Tous font comme s'il y avait quelque chose contre quoi se révolter, et le pire c'est que le film donne raison aux ados devant leur écran qui se disent "le monde est fou, il n'y a que moi qui suis normal ou quoi ?" en inversant la tendance qui serait celle du monde réel. Les ados, même ceux qui viennent à l'école avec "fuck" inscrit sur leur t-shirt juste par provocation, ont raison, et ce sont les représentants de l'autorité qui ont tort. La méchante principale, le mal absolu dans le film, vire pleins d'élèves, vire une prof trop sympa, et à la fin on nous prouve bien que c'est elle le problème puisqu'elle se fait arrêter pour avoir rejeté des élèves sans raisons ou je ne sais quoi. Le film propose une vision manichéenne du monde qui s'inscrit dans la pure pensée révolutionnaire aveugle de la puberté, et caricature tout d'un côté comme de l'autre. Cet ado nerd, capable de détourner un appel, transformer une jeep en studio et tromper la police de diverses autres manières, est le seul à prendre la parole qui va soulever les masses parmi ses jeunes camarades (non mais sans blagues...), contre les méchants policiers qui veulent l'arrêter et la méchante principale.

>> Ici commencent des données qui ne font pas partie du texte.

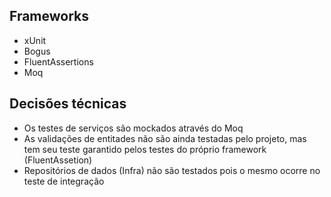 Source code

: 
## Frameworks
- xUnit
- Bogus
- FluentAssertions
- Moq

## Decisões técnicas
- Os testes de serviços são mockados através do Moq
- As validações de entitades não são ainda testadas pelo projeto, mas tem seu teste garantido pelos testes do próprio framework (FluentAssetion)
- Repositórios de dados (Infra) não são testados pois o mesmo ocorre no teste de integração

Evidemment, ses parents sont mauvais à ses yeux aussi, alors qu'ils veulent juste l'aider à se socialiser. En tout cas ils sont trop bêtes pour comprendre que l'émetteur radio qu'ils lui ont offert pour qu'il appelle ses potes à New York sert peut-être, sait-on jamais si on se creuse le ciboulot, à créer une station de radio pirate ?

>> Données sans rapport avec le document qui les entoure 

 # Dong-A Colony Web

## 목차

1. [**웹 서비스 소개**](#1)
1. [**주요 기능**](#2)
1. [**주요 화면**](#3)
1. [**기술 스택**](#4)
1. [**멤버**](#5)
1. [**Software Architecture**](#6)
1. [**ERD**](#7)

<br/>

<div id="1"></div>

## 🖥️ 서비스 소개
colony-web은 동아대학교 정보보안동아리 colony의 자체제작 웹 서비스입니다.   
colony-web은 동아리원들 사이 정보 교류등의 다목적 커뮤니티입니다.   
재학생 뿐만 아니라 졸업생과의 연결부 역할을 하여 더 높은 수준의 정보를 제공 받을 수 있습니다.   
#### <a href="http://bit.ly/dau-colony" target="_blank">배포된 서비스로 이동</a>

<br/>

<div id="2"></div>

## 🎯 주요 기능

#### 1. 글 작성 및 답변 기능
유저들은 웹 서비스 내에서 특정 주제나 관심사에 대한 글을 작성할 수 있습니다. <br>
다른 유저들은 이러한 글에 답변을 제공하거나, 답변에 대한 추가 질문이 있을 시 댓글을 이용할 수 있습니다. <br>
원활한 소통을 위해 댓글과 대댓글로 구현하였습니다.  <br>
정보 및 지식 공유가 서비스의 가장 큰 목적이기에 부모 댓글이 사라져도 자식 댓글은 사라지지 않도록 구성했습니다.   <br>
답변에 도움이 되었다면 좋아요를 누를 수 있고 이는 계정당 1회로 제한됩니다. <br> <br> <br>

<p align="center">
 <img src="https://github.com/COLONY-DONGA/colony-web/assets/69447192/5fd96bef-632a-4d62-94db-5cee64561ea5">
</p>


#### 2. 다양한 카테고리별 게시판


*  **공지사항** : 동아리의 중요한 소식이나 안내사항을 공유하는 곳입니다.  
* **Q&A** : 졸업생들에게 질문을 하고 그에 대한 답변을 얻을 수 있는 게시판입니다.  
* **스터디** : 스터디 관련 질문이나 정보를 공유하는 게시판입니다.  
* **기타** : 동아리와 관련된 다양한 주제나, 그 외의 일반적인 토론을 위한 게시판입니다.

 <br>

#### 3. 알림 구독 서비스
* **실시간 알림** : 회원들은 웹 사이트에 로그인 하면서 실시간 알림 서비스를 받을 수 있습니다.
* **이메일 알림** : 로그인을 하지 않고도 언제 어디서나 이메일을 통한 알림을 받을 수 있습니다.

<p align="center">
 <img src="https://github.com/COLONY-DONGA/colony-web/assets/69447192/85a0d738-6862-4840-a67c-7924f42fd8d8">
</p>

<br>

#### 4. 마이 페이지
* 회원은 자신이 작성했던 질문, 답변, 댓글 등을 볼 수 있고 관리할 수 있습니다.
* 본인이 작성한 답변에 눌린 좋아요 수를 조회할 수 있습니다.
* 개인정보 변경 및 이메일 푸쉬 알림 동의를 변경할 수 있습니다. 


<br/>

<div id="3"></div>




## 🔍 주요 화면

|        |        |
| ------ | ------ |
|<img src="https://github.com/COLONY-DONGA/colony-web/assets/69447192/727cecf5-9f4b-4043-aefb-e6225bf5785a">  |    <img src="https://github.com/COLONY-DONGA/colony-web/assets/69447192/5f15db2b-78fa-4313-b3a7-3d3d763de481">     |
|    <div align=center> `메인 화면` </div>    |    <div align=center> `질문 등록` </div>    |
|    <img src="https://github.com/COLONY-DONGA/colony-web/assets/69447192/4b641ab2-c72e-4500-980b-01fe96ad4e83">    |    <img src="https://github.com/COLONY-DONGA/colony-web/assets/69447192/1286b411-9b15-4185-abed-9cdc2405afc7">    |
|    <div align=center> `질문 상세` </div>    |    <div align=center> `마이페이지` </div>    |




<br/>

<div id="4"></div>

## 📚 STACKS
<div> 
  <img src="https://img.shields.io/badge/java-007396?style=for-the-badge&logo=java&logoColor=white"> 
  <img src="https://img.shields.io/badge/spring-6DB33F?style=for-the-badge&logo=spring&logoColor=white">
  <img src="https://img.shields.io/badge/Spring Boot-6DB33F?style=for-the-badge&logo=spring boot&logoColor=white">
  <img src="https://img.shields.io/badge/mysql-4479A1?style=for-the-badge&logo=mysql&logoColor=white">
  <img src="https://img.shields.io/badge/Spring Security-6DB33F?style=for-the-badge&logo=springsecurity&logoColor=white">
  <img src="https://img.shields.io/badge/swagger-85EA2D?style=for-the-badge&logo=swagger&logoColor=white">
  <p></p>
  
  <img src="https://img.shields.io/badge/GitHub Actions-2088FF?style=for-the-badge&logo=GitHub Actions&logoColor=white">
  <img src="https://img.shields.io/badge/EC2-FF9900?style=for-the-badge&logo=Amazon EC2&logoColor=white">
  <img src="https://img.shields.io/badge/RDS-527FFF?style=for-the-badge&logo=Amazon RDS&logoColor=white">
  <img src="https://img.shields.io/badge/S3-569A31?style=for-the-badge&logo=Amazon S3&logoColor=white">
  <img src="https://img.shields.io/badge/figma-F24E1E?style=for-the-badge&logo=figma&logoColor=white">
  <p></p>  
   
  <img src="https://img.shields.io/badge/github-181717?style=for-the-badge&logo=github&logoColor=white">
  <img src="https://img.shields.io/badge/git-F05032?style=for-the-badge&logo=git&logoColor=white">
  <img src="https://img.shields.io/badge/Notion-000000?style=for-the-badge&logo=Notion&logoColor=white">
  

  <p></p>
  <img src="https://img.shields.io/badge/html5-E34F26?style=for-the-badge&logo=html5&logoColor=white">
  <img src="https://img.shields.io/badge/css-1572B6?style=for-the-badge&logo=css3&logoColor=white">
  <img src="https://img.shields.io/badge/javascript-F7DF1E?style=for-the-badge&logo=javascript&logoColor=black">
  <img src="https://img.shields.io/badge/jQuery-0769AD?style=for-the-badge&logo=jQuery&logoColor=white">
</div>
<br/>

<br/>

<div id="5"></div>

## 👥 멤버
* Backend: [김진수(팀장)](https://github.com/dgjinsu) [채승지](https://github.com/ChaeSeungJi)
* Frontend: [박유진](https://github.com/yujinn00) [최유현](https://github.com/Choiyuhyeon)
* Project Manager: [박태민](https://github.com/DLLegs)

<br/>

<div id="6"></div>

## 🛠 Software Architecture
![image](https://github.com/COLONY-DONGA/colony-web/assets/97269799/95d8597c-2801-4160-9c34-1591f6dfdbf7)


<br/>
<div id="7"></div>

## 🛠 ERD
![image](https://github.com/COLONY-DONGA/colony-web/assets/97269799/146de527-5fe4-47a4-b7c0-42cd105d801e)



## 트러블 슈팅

A la fin il se fait attrapper mais comme, disons, Rosa Parks qui s'est fait arrêter pour s'être assise dans un bus pour blanc, son geste n'aura pas servi à rien ! Car en effet, avant d'être envoyé en prison il a pu dire à tous ses auditeurs de créer leur station ! Oh, que c'est beau. Enfin ils sont genre une trentaien d'idiots à créer leurs stations aux noms d'émissions plus bêtes les uns que les autres, du genre "I am, are you ?", et à mon avis autant d'égocentrisme étalé sur plusieurs stations ne peut que mener qu'à un petit nombre d'auditeurs chacun, et finalement chacun va abandonner et oublier d'ici quelques mois leur ancienne idole, Mark.
Ah oui au passage, Mark, ce loser à l'école, s'est trouvé une copine. Oui, c'est n'importe quoi.
Le film commençait asssez bien, mais dès le début de la révolte immotivée ça m'a horripilé. Malgré les premières apparences, Pump up the volume est finalement bien débile.